(ASSIGNED TASK):
Examine each line of the data. Copy the line if it includes the word "block".

[Collection entries]
--------------------------------

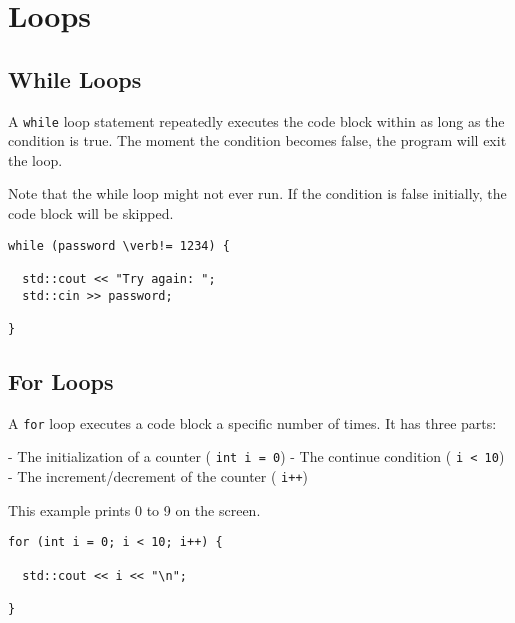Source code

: \chapter{Loops}
\section{While Loops}
A \verb!while! loop statement repeatedly executes the code block within as long as the condition is true. 
The moment the condition becomes false, the program will exit the loop.

Note that the while loop might not ever run. If the condition is false initially, the code block will be skipped.

\begin{verbatim}
while (password \verb!= 1234) {
 
  std::cout << "Try again: ";
  std::cin >> password;
 
}    
\end{verbatim}

\section{For Loops}
A \verb!for! loop executes a code block a specific number of times. It has three parts:

- The initialization of a counter ( \verb!int i = 0!)
- The continue condition ( \verb!i < 10!)
- The increment/decrement of the counter ( \verb!i++!)  


This example prints 0 to 9 on the screen.
\begin{verbatim}
for (int i = 0; i < 10; i++) {
  
  std::cout << i << "\n";
  
}    
\end{verbatim}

--------------------------------

(ANSWER AREA):
A \verb!while! loop statement repeatedly executes the code block within as long as the condition is true. 
Note that the while loop might not ever run. If the condition is false initially, the code block will be skipped.
A \verb!for! loop executes a code block a specific number of times. It has three parts:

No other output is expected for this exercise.